------ THE INPUT

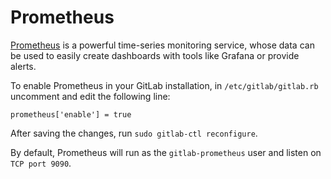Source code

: # Prometheus

[Prometheus](https://prometheus.io) is a powerful time-series monitoring service, whose data can be used to easily create dashboards with tools like Grafana or provide alerts.

To enable Prometheus in your GitLab installation, in `/etc/gitlab/gitlab.rb`
uncomment and edit the following line:

```
prometheus['enable'] = true
```
After saving the changes, run `sudo gitlab-ctl reconfigure`.

By default, Prometheus will run as the `gitlab-prometheus` user and listen on `TCP port 9090`.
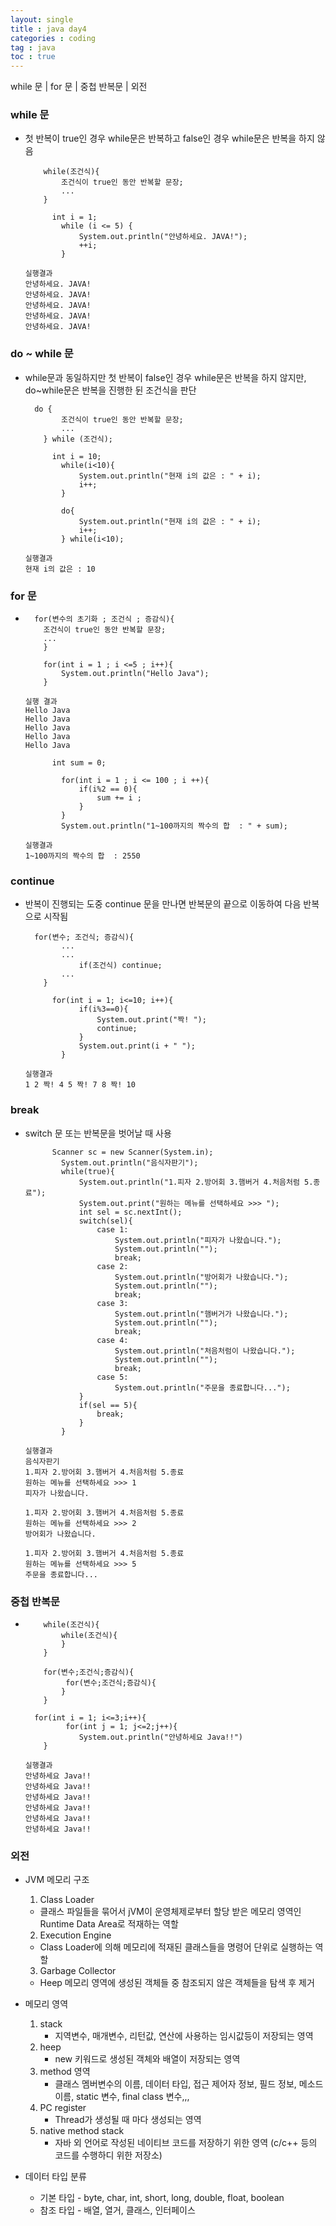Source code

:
 ```yaml
---
layout: single
title : java day4
categories : coding
tag : java
toc : true
---
```


while 문 | for 문 | 중첩 반복문 | 외전

### while 문

- 첫 반복이 true인 경우 while문은 반복하고 false인 경우 while문은 반복을 하지 않음

  ```
      while(조건식){
          조건식이 true인 동안 반복할 문장;
          ...
      }
  ```

  ```
  		int i = 1;
          while (i <= 5) {
              System.out.println("안녕하세요. JAVA!");
              ++i;
          }
  ```

  ```
  실행결과
  안녕하세요. JAVA!
  안녕하세요. JAVA!
  안녕하세요. JAVA!
  안녕하세요. JAVA!
  안녕하세요. JAVA!
  ```

  



### do ~ while 문

- while문과 동일하지만 첫 반복이 false인 경우 while문은 반복을 하지 않지만, do~while문은 반복을 진행한 뒨 조건식을 판단

  ```
  	do {
          조건식이 true인 동안 반복할 문장;
          ...
      } while (조건식);
  ```

  ```
  		int i = 10;
          while(i<10){
              System.out.println("현재 i의 값은 : " + i);
              i++;
          }
  
          do{
              System.out.println("현재 i의 값은 : " + i);
              i++;
          } while(i<10);
  ```

  ```
  실행결과
  현재 i의 값은 : 10
  ```

  

### for 문

- ```
  	for(변수의 초기화 ; 조건식 ; 증감식){
      조건식이 true인 동안 반복할 문장;
      ...
      }
  ```

  ```
      for(int i = 1 ; i <=5 ; i++){
          System.out.println("Hello Java");
      }
  ```

  ```
  실행 결과
  Hello Java
  Hello Java
  Hello Java
  Hello Java
  Hello Java
  ```

  ```
   		int sum = 0;
  
          for(int i = 1 ; i <= 100 ; i ++){
              if(i%2 == 0){
                  sum += i ;
              }
          }
          System.out.println("1~100까지의 짝수의 합  : " + sum);
  ```

  ```
  실행결과
  1~100까지의 짝수의 합  : 2550
  ```

  



###  continue

- 반복이 진행되는 도중 continue 문을 만나면 반복문의 끝으로 이동하여 다음 반복으로 시작됨

  ```
  	for(변수; 조건식; 증감식){
          ...
          ...
              if(조건식) continue;
          ...
      }
  ```

  ```
  		for(int i = 1; i<=10; i++){
              if(i%3==0){
                  System.out.print("짝! ");
                  continue;
              }
              System.out.print(i + " ");
          }
  ```

  ```
  실행결과
  1 2 짝! 4 5 짝! 7 8 짝! 10 
  ```

  

### break

- switch 문 또는 반복문을 벗어날 때 사용

  ```
  		Scanner sc = new Scanner(System.in);
          System.out.println("음식자판기");
          while(true){
              System.out.println("1.피자 2.방어회 3.햄버거 4.처음처럼 5.종료");
              System.out.print("원하는 메뉴를 선택하세요 >>> ");
              int sel = sc.nextInt();
              switch(sel){
                  case 1:
                      System.out.println("피자가 나왔습니다.");
                      System.out.println("");
                      break;
                  case 2:
                      System.out.println("방어회가 나왔습니다.");
                      System.out.println("");
                      break;
                  case 3:
                      System.out.println("햄버거가 나왔습니다.");
                      System.out.println("");
                      break;
                  case 4:
                      System.out.println("처음처럼이 나왔습니다.");
                      System.out.println("");
                      break;
                  case 5:
                      System.out.println("주문을 종료합니다...");
              }
              if(sel == 5){
                  break;
              }
          }
  ```

  ```
  실행결과
  음식자판기
  1.피자 2.방어회 3.햄버거 4.처음처럼 5.종료
  원하는 메뉴를 선택하세요 >>> 1
  피자가 나왔습니다.
  
  1.피자 2.방어회 3.햄버거 4.처음처럼 5.종료
  원하는 메뉴를 선택하세요 >>> 2
  방어회가 나왔습니다.
  
  1.피자 2.방어회 3.햄버거 4.처음처럼 5.종료
  원하는 메뉴를 선택하세요 >>> 5
  주문을 종료합니다...
  ```



### 중첩 반복문

- ```
      while(조건식){
          while(조건식){
          }
      }
  
      for(변수;조건식;증감식){
           for(변수;조건식;증감식){
          }
      }
  ```

  ```
  	for(int i = 1; i<=3;i++){
           for(int j = 1; j<=2;j++){
              System.out.println("안녕하세요 Java!!")
      }
  ```

  ```
  실행결과
  안녕하세요 Java!!
  안녕하세요 Java!!
  안녕하세요 Java!!
  안녕하세요 Java!!
  안녕하세요 Java!!
  안녕하세요 Java!!
  ```

  

### 외전

- JVM 메모리 구조
  1.  Class Loader
     - 클래스 파일들을 묶어서 jVM이 운영체제로부터 할당 받은 메모리 영역인 Runtime Data Area로 적재하는 역할
  2.  Execution Engine
     - Class Loader에 의해 메모리에 적재된 클래스들을 명령어 단위로 실행하는 역할
  3.  Garbage Collector
     - Heep 메모리 영역에 생성된 객체들 중 참조되지 않은 객체들을 탐색 후 제거

- 메모리 영역
  1. stack
     - 지역변수, 매개변수, 리턴값, 연산에 사용하는 임시값등이 저장되는 영역
  2. heep
     - new 키워드로 생성된 객체와 배열이 저장되는 영역
  3. method 영역
     - 클래스 멤버변수의 이름, 데이터 타입, 접근 제어자 정보, 필드 정보, 메소드 이름, static 변수, final class 변수,,,
  4. PC register
     - Thread가 생성될 때 마다 생성되는 영역
  5. native method stack
     - 자바 외 언어로 작성된 네이티브 코드를 저장하기 위한 영역
       (c/c++ 등의 코드를 수행하디 위한 저장소)

- 데이터 타입 분류
  - 기본 타입 - byte, char, int, short, long, double, float, boolean
  - 참조 타입 - 배열, 열거, 클래스, 인터페이스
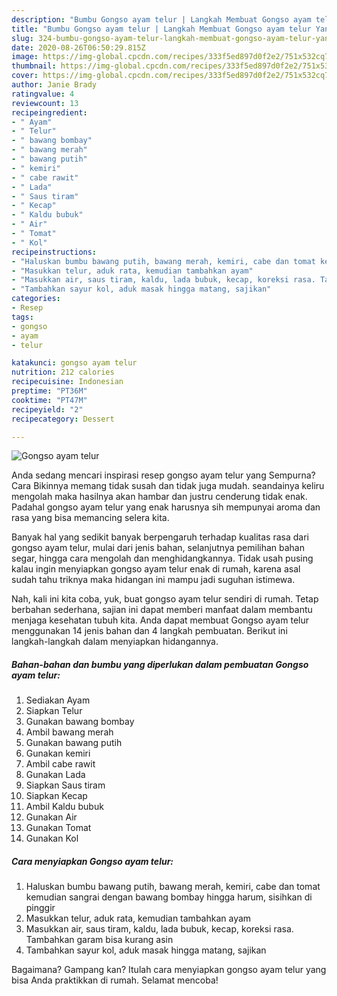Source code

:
 ```yaml
---
description: "Bumbu Gongso ayam telur | Langkah Membuat Gongso ayam telur Yang Sempurna"
title: "Bumbu Gongso ayam telur | Langkah Membuat Gongso ayam telur Yang Sempurna"
slug: 324-bumbu-gongso-ayam-telur-langkah-membuat-gongso-ayam-telur-yang-sempurna
date: 2020-08-26T06:50:29.815Z
image: https://img-global.cpcdn.com/recipes/333f5ed897d0f2e2/751x532cq70/gongso-ayam-telur-foto-resep-utama.jpg
thumbnail: https://img-global.cpcdn.com/recipes/333f5ed897d0f2e2/751x532cq70/gongso-ayam-telur-foto-resep-utama.jpg
cover: https://img-global.cpcdn.com/recipes/333f5ed897d0f2e2/751x532cq70/gongso-ayam-telur-foto-resep-utama.jpg
author: Janie Brady
ratingvalue: 4
reviewcount: 13
recipeingredient:
- " Ayam"
- " Telur"
- " bawang bombay"
- " bawang merah"
- " bawang putih"
- " kemiri"
- " cabe rawit"
- " Lada"
- " Saus tiram"
- " Kecap"
- " Kaldu bubuk"
- " Air"
- " Tomat"
- " Kol"
recipeinstructions:
- "Haluskan bumbu bawang putih, bawang merah, kemiri, cabe dan tomat kemudian sangrai dengan bawang bombay hingga harum, sisihkan di pinggir"
- "Masukkan telur, aduk rata, kemudian tambahkan ayam"
- "Masukkan air, saus tiram, kaldu, lada bubuk, kecap, koreksi rasa. Tambahkan garam bisa kurang asin"
- "Tambahkan sayur kol, aduk masak hingga matang, sajikan"
categories:
- Resep
tags:
- gongso
- ayam
- telur

katakunci: gongso ayam telur 
nutrition: 212 calories
recipecuisine: Indonesian
preptime: "PT36M"
cooktime: "PT47M"
recipeyield: "2"
recipecategory: Dessert

---
```



![Gongso ayam telur](https://img-global.cpcdn.com/recipes/333f5ed897d0f2e2/751x532cq70/gongso-ayam-telur-foto-resep-utama.jpg)

Anda sedang mencari inspirasi resep gongso ayam telur yang Sempurna? Cara Bikinnya memang tidak susah dan tidak juga mudah. seandainya keliru mengolah maka hasilnya akan hambar dan justru cenderung tidak enak. Padahal gongso ayam telur yang enak harusnya sih mempunyai aroma dan rasa yang bisa memancing selera kita.

Banyak hal yang sedikit banyak berpengaruh terhadap kualitas rasa dari gongso ayam telur, mulai dari jenis bahan, selanjutnya pemilihan bahan segar, hingga cara mengolah dan menghidangkannya. Tidak usah pusing kalau ingin menyiapkan gongso ayam telur enak di rumah, karena asal sudah tahu triknya maka hidangan ini mampu jadi suguhan istimewa.




Nah, kali ini kita coba, yuk, buat gongso ayam telur sendiri di rumah. Tetap berbahan sederhana, sajian ini dapat memberi manfaat dalam membantu menjaga kesehatan tubuh kita. Anda dapat membuat Gongso ayam telur menggunakan 14 jenis bahan dan 4 langkah pembuatan. Berikut ini langkah-langkah dalam menyiapkan hidangannya.

<!--inarticleads1-->

##### Bahan-bahan dan bumbu yang diperlukan dalam pembuatan Gongso ayam telur:

1. Sediakan  Ayam
1. Siapkan  Telur
1. Gunakan  bawang bombay
1. Ambil  bawang merah
1. Gunakan  bawang putih
1. Gunakan  kemiri
1. Ambil  cabe rawit
1. Gunakan  Lada
1. Siapkan  Saus tiram
1. Siapkan  Kecap
1. Ambil  Kaldu bubuk
1. Gunakan  Air
1. Gunakan  Tomat
1. Gunakan  Kol




<!--inarticleads2-->

##### Cara menyiapkan Gongso ayam telur:

1. Haluskan bumbu bawang putih, bawang merah, kemiri, cabe dan tomat kemudian sangrai dengan bawang bombay hingga harum, sisihkan di pinggir
1. Masukkan telur, aduk rata, kemudian tambahkan ayam
1. Masukkan air, saus tiram, kaldu, lada bubuk, kecap, koreksi rasa. Tambahkan garam bisa kurang asin
1. Tambahkan sayur kol, aduk masak hingga matang, sajikan




Bagaimana? Gampang kan? Itulah cara menyiapkan gongso ayam telur yang bisa Anda praktikkan di rumah. Selamat mencoba!
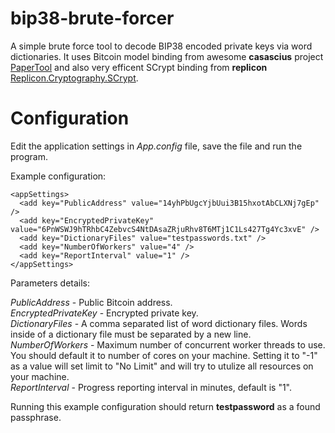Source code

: # bip38-brute-forcer
A simple brute force tool to decode BIP38 encoded private keys via word dictionaries.
It uses Bitcoin model binding from awesome **casascius** project [PaperTool](https://github.com/casascius/PaperTool) and also very efficent SCrypt binding from **replicon** [Replicon.Cryptography.SCrypt](https://github.com/replicon/Replicon.Cryptography.SCrypt).

# Configuration
Edit the application settings in *App.config* file, save the file and run the program.

Example configuration:
```
<appSettings>
  <add key="PublicAddress" value="14yhPbUgcYjbUui3B15hxotAbCLXNj7gEp" />
  <add key="EncryptedPrivateKey" value="6PnWSWJ9hTRhbC4ZebvcS4NtDAsaZRjuRhv8T6MTj1C1Ls427Tg4Yc3xvE" />
  <add key="DictionaryFiles" value="testpasswords.txt" />
  <add key="NumberOfWorkers" value="4" />
  <add key="ReportInterval" value="1" />
</appSettings>
```
  
  Parameters details:
  
  *PublicAddress* - Public Bitcoin address.  
  *EncryptedPrivateKey* - Encrypted private key.  
  *DictionaryFiles* - A comma separated list of word dictionary files. Words inside of a dictionary file must be separated by a new line.  
  *NumberOfWorkers* -  Maximum number of concurrent worker threads to use. You should default it to number of cores on your machine.
  Setting it to "-1" as a value will set limit to "No Limit" and will try to utulize all resources on your machine.   
  *ReportInterval* - Progress reporting interval in minutes, default is "1".
  
  Running this example configuration should return **testpassword** as a found passphrase. 
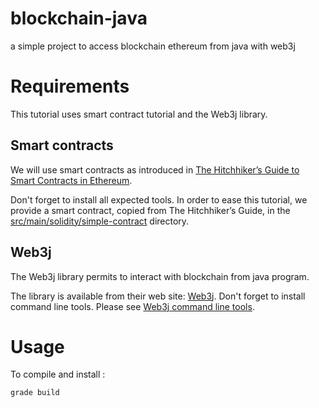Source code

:# blockchain-java
a simple project to access blockchain ethereum from java with web3j

# Requirements
This tutorial uses smart contract tutorial and the Web3j library.

## Smart contracts
We will use smart contracts as introduced  in [The Hitchhiker’s Guide to Smart Contracts in Ethereum](https://blog.zeppelin.solutions/the-hitchhikers-guide-to-smart-contracts-in-ethereum-848f08001f05).

Don't forget to install all expected tools. 
In order to ease this tutorial, we provide a smart contract, copied from The Hitchhiker’s Guide, in the [src/main/solidity/simple-contract](src/main/solidity/simple-contract) directory.

## Web3j
The Web3j library permits to interact with blockchain from java program.

The library is available from their web site: [Web3j](https://web3j.io).
Don't forget to install command line tools. Please see [Web3j command line tools](https://docs.web3j.io/command_line.html).


# Usage

To compile and install :
```
grade build
```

------------

TASK ITEM:
Look above for the line containing "- Heep 메모리 영역에" and the line containing "- 자바 외 언어로 작성된 네이티브 코드를 저장하기 위한 영역". Transcribe both, with the lines between them, exactly.

OUTPUT FOR THIS EXERCISE:
     - Heep 메모리 영역에 생성된 객체들 중 참조되지 않은 객체들을 탐색 후 제거

- 메모리 영역
  1. stack
     - 지역변수, 매개변수, 리턴값, 연산에 사용하는 임시값등이 저장되는 영역
  2. heep
     - new 키워드로 생성된 객체와 배열이 저장되는 영역
  3. method 영역
     - 클래스 멤버변수의 이름, 데이터 타입, 접근 제어자 정보, 필드 정보, 메소드 이름, static 변수, final class 변수,,,
  4. PC register
     - Thread가 생성될 때 마다 생성되는 영역
  5. native method stack
     - 자바 외 언어로 작성된 네이티브 코드를 저장하기 위한 영역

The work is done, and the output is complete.